Anybody with a working memory of the 1980s remembers the phenomenon of the horror movie villain who just would not die. It didn't matter how absurd the situations became, or that the sequels were just shameless grabs for money, the villains lived on as long as there were people willing to buy tickets or rent VHS tapes, which brings us to today's topic - bad publicly traded companies that just cannot die.

SEE: Is A Reputation A Bad Investment?

Greed - the Prime Mover
The responsibility (or blame) for the ongoing existence of many a "corpse-corp" can be laid squarely at the door of the corporate leadership. Many companies' plans simply fail to bear fruit; the responsible thing to do would be to wrap up operations and return whatever capital remains to investors. Instead, many companies live on because CEOs love their six-figure salaries and benefits.

Some executives will go to great lengths to preserve their salaries by convincing investors that greatness lies just around the corner, the company is unfairly maligned by evil short-sellers, and if shareholders just give the company a little more capital, then it will all work out great. And why not? It's not as though running one company into the ground is a sure ticket to another CEO job.

One such trick is the "noisy insider buy." Investors have long looked to insider buying as a sign of strength; less scrupulous executives will manipulate this by making a series of buys that look flashy, but either represent little actual money or are actually underwritten with loans or guarantees from the company.

It's not only the greed of executives that keeps bad companies in business. For every lousy company out there, there is an unscrupulous investment bank that would love to underwrite a capital-raising event for them. At a minimum, investors should be wary of companies underwritten by obscure banks - reputable firms won't tarnish their names by hustling money for penny stocks.

SEE: When Fear And Greed Take Over

Investor Greed Has Its Role Too
While greed among executives and bankers is bad enough, it's moot without complementary greed on the part of investors. There's a very cynical saying in the business - every lie requires a liar willing to tell it and a listener willing to believe it.

Investors love to dream of the huge score - the hundred-bagger that will buy them the Ferrari and the beach house. Unfortunately, these investors often buy into the story so hard that they lose all perspective. In their minds, every piece of bad news is just a temporary setback and anyone criticizing the company is an enemy to be shouted down. Unfortunately for them, the markets may be near-sighted, but they're not blind and few penny stocks develop into real companies.

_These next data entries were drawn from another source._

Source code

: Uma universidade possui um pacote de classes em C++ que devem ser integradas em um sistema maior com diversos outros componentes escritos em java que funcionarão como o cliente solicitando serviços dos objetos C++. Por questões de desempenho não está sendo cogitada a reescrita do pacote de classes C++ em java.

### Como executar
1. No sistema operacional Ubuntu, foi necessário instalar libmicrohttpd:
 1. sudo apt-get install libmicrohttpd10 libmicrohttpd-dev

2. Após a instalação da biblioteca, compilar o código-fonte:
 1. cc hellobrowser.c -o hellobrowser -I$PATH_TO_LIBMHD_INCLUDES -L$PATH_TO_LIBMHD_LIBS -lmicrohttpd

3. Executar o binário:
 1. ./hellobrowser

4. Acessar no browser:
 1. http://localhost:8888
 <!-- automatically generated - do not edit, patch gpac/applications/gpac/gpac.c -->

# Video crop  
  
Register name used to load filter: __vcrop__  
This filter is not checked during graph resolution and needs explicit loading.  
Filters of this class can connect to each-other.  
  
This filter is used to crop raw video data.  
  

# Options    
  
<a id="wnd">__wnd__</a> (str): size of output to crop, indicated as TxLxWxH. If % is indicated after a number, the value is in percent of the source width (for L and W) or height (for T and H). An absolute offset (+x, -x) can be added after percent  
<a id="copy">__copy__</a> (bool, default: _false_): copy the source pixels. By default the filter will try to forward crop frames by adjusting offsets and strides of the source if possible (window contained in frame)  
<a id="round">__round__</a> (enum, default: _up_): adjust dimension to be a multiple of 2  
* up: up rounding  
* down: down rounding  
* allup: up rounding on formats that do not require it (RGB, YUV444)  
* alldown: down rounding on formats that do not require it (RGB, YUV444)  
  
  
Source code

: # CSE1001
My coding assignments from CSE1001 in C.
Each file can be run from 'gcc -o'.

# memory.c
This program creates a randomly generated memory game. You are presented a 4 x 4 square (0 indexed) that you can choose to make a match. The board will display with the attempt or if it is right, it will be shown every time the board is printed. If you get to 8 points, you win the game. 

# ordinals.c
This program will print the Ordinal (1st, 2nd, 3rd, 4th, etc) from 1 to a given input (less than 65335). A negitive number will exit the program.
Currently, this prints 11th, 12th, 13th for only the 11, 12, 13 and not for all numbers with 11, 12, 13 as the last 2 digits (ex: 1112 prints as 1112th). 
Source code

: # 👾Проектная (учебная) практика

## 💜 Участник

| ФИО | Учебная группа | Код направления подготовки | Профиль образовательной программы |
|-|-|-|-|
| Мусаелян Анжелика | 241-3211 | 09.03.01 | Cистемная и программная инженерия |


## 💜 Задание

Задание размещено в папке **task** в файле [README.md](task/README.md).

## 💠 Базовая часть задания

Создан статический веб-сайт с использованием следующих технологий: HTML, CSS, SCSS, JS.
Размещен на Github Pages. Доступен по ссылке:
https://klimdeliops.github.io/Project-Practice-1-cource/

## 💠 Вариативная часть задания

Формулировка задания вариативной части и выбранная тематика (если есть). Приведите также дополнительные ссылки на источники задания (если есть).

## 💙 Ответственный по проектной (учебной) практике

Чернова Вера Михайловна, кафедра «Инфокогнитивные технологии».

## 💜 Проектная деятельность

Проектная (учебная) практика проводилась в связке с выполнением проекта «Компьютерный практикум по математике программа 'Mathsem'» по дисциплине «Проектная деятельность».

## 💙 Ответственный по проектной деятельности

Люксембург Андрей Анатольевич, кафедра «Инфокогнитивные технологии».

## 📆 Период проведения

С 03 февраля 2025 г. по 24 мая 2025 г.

A sure sign of a lousy company that knows it's lousy is a flurry of continual press releases, especially those touting Nobel prizes, patents and "revolutionary technology." These managers know what they're doing; penny stock investors thrive on what they perceive as encouraging information and just eat up these empty promises.

Many of these lousy companies actually pay for positive coverage. I myself have been approached numerous times by PR firms to write favorable reviews about worthless penny stock companies, and at $1,000 or more a pop, I can understand why dishonest writers would do it. With that in mind, be wary of any company with a ".pk" or ".ob" in its ticker that seems to attract a lot of blogger or writer interest. Simply put, reputable firms and writers don't spend much time on penny stocks.

How Should Investors Protect Themselves
Knowing the allure of the tenbagger, some investors will continue to dumpster-dive in the hopes of finding that diamond in the rough. Since it's difficult to dissuade them from trying, here are a few pieces of advice on how to avoid corpse-corps.

Firstly, be very skeptical of companies with no record of success and no sell-side support from a bank you've heard of before. That's especially true for companies that have been around for years with no discernible success. Look out for frequent trips to the public markets for money, often led by banks you've never heard of and/or wouldn't open an account with. Also, be wary of frequent PR releases - particularly those trumpeting the technology and/or its potential and not actual progress in R&D or marketing. Last and not least, be on the lookout for what top investors do - if leading small-cap or micro-cap funds have taken a position, that's a meaningful endorsement, though by no means a guarantee.

SEE: 10 Timeless Rules For Investors

The Bottom Line
Finding winning investments is hard enough; investors don't need to make it harder on themselves by fishing in waters where there's nothing worth catching. While the pull of greed and the relatively low legal risk of perpetuating lousy companies means that these awful publicly traded stocks will always be with us, investors should at least protect themselves and learn to be more discerning about their long-shot investment candidates.